Spit, on the other hand, was a tiny stream of magic compared to the raging river that was blood.
But cutting myself to leave a blood trail would kind of defeat the purpose of this little stunt.
As tightly veiled as I was, the zombies were having a much harder time tracking me than they should’ve.
And now I’d walked all around this room and left a big helping of my magic behind in the janitor's closet. It should serve as a nice decoy.
The next step was to pick the right door to burst through, kill everything on the other side, run like hell to the next gun cash and pray that nothing too nasty got in the way.
Some of the zombies would absolutely chase me, but hopefully some would waste time staring at spit in a bucket.

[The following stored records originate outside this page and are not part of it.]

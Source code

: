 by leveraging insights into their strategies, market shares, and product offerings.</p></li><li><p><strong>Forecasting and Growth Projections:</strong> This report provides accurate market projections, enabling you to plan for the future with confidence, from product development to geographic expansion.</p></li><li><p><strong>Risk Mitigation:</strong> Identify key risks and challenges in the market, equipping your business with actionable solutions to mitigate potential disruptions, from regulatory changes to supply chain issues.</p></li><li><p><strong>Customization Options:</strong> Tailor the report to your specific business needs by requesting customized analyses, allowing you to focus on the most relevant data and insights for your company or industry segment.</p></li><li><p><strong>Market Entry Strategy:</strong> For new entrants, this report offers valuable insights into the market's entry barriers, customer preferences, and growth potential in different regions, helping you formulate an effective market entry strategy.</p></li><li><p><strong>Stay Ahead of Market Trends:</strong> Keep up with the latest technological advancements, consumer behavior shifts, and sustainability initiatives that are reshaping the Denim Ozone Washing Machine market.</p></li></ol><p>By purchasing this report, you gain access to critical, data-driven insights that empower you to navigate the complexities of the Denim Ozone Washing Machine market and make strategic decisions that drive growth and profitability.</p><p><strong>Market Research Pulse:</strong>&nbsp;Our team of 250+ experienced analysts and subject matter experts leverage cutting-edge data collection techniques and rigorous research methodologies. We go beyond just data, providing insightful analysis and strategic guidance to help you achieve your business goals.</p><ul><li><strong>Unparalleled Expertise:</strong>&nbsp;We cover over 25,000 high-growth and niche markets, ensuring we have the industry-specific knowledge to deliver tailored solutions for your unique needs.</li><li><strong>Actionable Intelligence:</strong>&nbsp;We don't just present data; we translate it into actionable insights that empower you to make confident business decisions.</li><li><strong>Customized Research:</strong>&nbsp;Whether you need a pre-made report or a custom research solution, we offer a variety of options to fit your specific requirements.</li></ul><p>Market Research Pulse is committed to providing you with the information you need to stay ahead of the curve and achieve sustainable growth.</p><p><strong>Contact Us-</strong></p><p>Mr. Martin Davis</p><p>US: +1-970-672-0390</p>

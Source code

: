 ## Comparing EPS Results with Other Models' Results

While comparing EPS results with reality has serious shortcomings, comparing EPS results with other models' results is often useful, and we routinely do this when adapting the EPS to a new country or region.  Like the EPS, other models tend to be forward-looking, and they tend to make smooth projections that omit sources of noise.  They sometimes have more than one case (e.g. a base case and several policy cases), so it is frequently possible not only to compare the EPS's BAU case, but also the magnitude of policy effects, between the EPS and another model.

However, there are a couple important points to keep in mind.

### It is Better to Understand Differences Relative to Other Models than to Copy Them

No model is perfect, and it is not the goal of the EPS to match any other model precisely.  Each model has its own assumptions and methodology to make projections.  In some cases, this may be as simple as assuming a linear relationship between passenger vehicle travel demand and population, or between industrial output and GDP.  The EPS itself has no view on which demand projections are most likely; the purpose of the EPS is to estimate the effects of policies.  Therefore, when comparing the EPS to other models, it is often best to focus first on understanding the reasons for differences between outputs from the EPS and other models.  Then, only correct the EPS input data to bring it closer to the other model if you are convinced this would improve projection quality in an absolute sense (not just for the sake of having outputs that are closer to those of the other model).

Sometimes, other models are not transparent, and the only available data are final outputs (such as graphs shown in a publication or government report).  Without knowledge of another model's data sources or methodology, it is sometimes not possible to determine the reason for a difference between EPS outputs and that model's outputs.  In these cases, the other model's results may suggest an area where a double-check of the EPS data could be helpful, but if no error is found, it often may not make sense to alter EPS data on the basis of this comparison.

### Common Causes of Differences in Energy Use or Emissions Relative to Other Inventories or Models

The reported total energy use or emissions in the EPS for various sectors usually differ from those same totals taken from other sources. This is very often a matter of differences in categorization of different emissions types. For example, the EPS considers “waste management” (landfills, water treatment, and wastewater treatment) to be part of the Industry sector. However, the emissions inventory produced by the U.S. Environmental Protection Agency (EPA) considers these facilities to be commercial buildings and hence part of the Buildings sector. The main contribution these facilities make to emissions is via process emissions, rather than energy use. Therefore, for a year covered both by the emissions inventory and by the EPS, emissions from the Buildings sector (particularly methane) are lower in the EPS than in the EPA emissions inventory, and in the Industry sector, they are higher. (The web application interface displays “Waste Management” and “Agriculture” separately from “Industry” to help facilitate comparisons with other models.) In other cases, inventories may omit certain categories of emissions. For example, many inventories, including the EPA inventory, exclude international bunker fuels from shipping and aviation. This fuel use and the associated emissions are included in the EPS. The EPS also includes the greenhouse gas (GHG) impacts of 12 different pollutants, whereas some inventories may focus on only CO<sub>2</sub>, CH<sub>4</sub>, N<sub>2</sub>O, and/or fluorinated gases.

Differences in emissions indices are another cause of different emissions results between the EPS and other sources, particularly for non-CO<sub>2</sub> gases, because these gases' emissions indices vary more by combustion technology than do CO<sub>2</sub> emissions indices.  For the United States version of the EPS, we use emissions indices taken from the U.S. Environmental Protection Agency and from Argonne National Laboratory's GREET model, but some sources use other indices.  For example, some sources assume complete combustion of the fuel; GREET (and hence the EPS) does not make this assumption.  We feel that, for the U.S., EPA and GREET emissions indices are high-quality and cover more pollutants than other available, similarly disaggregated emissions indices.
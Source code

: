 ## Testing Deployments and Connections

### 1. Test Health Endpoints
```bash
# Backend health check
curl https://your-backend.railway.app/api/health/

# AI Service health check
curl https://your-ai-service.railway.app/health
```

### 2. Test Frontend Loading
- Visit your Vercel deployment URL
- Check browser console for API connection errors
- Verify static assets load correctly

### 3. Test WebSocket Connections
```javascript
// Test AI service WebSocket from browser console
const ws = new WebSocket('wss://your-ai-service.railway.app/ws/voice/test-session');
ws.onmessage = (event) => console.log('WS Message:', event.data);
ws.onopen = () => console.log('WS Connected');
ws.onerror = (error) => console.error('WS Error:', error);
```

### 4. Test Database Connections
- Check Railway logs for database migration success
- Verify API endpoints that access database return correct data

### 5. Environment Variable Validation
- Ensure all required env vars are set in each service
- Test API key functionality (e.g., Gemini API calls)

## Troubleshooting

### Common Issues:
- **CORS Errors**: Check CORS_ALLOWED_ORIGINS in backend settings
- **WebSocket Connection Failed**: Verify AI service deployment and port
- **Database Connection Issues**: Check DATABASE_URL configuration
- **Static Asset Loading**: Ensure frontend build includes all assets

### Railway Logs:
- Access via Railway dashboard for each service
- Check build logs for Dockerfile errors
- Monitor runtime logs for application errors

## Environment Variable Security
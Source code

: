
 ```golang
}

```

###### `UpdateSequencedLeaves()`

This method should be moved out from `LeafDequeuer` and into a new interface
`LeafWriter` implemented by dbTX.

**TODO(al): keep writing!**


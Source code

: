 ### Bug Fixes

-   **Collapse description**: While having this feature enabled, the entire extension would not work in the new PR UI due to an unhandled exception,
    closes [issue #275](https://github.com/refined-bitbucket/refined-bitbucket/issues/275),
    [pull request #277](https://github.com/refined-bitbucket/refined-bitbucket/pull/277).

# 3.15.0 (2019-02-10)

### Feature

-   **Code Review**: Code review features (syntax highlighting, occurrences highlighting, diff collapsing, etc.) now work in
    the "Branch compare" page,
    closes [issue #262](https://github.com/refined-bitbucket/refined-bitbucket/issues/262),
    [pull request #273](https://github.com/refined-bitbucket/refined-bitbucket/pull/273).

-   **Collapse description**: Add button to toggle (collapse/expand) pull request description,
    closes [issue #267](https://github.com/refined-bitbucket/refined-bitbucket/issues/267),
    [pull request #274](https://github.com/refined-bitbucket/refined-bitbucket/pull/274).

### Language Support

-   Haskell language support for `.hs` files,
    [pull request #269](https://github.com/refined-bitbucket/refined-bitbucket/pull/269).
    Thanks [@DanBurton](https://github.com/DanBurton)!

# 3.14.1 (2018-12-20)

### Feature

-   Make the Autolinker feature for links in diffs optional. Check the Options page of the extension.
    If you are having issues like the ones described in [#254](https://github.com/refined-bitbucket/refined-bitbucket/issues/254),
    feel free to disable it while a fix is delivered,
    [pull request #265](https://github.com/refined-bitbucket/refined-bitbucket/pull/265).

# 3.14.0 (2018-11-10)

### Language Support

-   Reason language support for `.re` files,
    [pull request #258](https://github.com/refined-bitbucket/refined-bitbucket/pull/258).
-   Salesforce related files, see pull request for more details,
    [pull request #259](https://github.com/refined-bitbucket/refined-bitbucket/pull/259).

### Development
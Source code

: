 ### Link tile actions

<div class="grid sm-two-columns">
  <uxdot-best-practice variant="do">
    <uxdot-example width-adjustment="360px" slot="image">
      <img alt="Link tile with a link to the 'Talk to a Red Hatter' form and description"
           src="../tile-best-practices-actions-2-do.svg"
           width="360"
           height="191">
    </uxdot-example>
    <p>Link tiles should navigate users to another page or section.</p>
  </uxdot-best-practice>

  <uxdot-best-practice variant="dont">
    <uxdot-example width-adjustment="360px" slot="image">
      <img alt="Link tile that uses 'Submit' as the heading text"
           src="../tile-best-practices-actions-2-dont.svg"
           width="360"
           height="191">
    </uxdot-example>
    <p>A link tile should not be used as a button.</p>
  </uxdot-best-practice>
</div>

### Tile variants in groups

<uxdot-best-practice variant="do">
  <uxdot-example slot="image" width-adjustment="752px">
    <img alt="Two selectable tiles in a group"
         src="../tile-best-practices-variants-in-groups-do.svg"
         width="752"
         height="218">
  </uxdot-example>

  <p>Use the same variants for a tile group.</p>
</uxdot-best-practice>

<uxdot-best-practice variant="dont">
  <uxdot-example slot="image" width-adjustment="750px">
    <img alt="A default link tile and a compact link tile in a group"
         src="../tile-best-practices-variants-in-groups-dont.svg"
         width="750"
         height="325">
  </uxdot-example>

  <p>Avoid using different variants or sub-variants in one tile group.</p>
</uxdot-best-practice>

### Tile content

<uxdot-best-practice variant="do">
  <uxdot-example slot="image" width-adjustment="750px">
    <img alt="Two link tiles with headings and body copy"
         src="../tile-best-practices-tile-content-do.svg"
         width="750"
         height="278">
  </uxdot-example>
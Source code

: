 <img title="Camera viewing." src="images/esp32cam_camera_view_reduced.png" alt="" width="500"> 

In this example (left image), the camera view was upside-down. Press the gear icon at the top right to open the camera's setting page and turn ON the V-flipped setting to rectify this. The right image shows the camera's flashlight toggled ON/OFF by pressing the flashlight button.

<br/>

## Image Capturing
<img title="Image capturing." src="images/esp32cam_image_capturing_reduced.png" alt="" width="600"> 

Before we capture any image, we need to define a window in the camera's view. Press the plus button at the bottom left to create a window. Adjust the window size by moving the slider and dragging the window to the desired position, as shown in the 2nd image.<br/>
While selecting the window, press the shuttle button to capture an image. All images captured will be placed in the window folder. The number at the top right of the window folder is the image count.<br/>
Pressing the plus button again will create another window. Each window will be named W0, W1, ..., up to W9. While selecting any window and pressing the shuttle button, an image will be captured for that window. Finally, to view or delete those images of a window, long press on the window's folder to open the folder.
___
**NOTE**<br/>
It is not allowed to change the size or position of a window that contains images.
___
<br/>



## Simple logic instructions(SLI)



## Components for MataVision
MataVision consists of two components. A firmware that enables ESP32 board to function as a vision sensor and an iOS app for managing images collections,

We were walking towards a door to commit step two when crackling filled the air.
The music hissed and popped, and a woman’s voice sounded through the intercom. “How do I make this stupid music stop! How does this even work?“
The music roared up again, drowning out her voice. A moment later, the intercom popped again, and the music cut off. “There we go! Christ, that was annoying.“
The voice was high-pitched and youngish, probably in their late teens or early 20s.
The woman’s tone was an uncomfortable mix of annoyance, impatience, and an edge I couldn’t quite place but didn’t like.
“Spirit mage! I know you’re in there! My thralls can smell you. Open the door now, and I’ll make this quick!“
I exchanged looks with the others. “Can you hear me?“
The intercom system couldn’t pick my voice up, but she was a necromancer. I didn’t know what she could do.
“Yes. My servant's ears are my ears.“ Her voice came out in a hiss that set my teeth on edge.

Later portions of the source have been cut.